等他到了城楼下时,那人已经被侍卫拖着离开了,远远的只看见一滩猩红的血迹。
事情已经结束,可皇帝还站在原地,他不走,其余人也不敢走,大家都小心翼翼站在那里。
皇帝的眼一直看着谢齐安被人搀扶着下了台阶,那场面像是在迎接他,可也让谢齐安安的心开始惴惴不安起来。
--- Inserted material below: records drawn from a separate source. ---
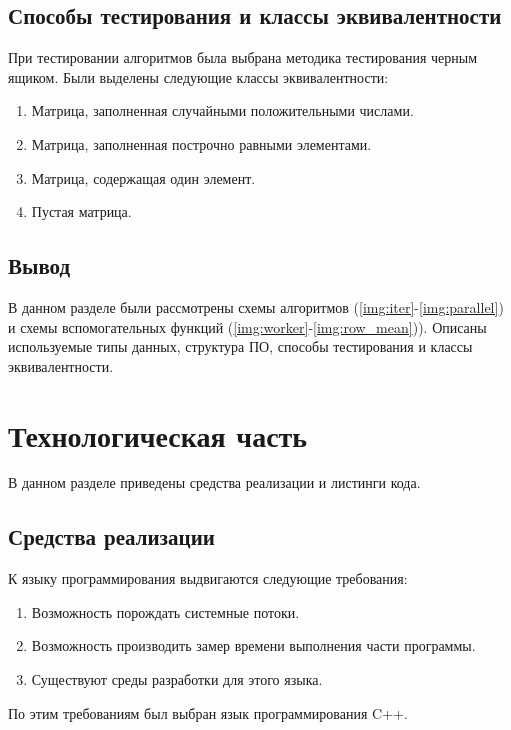 \subsection{Способы тестирования и классы эквивалентности}

При тестировании алгоритмов была выбрана методика тестирования черным ящиком. Были выделены следующие классы эквивалентности:

\begin{enumerate}
	\item Матрица, заполненная случайными положительными числами.
	\item Матрица, заполненная построчно равными элементами.
	\item Матрица, содержащая один элемент.
	\item Пустая матрица.
\end{enumerate}

\subsection{Вывод}

В данном разделе были рассмотрены схемы алгоритмов (\ref{img:iter}-\ref{img:parallel}) и схемы вспомогательных функций (\ref{img:worker}-\ref{img:row_mean})). Описаны используемые типы данных, структура ПО, способы тестирования и классы эквивалентности.

\section{Технологическая часть}

В данном разделе приведены средства реализации и листинги кода.

\subsection{Средства реализации}

К языку программирования выдвигаются следующие требования:

\begin{enumerate}
	\item Возможность порождать системные потоки.
	\item Возможность производить замер времени выполнения части программы.
	\item Существуют среды разработки для этого языка.
\end{enumerate}

По этим требованиям был выбран язык программирования C++.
谢齐安到了跟前,挣脱侍卫的搀扶,勉力站直身子,可那惨白的一张脸,衬的整个人犹如秋风中的落叶。
“你受苦了。”
皇帝先开了口,看向他的眸色幽深复杂。
谢齐安只瞥了一眼就匆忙低垂下头去,一副十足十的惊吓过度模样。
“幸好奸人已经伏诛。”
皇帝喉间溢出轻笑,“哦,是吗?”
谢齐安的心里咯噔一声,皇帝这是在怀疑他。
一定是刚刚箭雨来时那人推开他的动作太过刻意,引起了皇帝的怀疑。
皇帝朝身边的胡德铨看了眼,胡德铨便带着几个侍卫出去安抚那些受到惊吓的百姓。
侍卫们的手脚很干净,不过片刻的功夫,宫门口的鲜血已经清扫干净。
等胡德铨再次回来,宫门在眼前慢慢关上,他们都没在说过一句话。
谢齐安始终保持着谦卑的姿态,弯腰垂首看着地面。
气氛诡异的很,朝臣们个个噤若寒蝉,谁也不敢发出一点声音。
“朕也累了,先回去了,都散了吧。”
李成原站在边上,这会儿亲自上前搀扶着南帝。
“父皇身子本就不好,这些事交给儿臣处理就可以了,犯不着亲自来。”
南帝握住李成原的手紧了紧,最后满腹情绪只化作一声叹息,“太子啊。”
这声叹息里夹杂着许多情绪,有失望也有希冀。
李成原知道皇帝这是不满他的优柔寡断,便只好默默垂头。
皇帝一走,其余人也纷纷各自回府,好好的公主大婚闹成这样,谁也不敢说什么,
这些人哪个不是浸**官场的老狐狸,本着祸从口出的原则,谁也不跟谁多说一句话。
卢月早在那人血溅宫门口时,就被小词眼疾手快的给捂住了双眼,等她在睁开眼时,血腥残忍画面早已被清理干净。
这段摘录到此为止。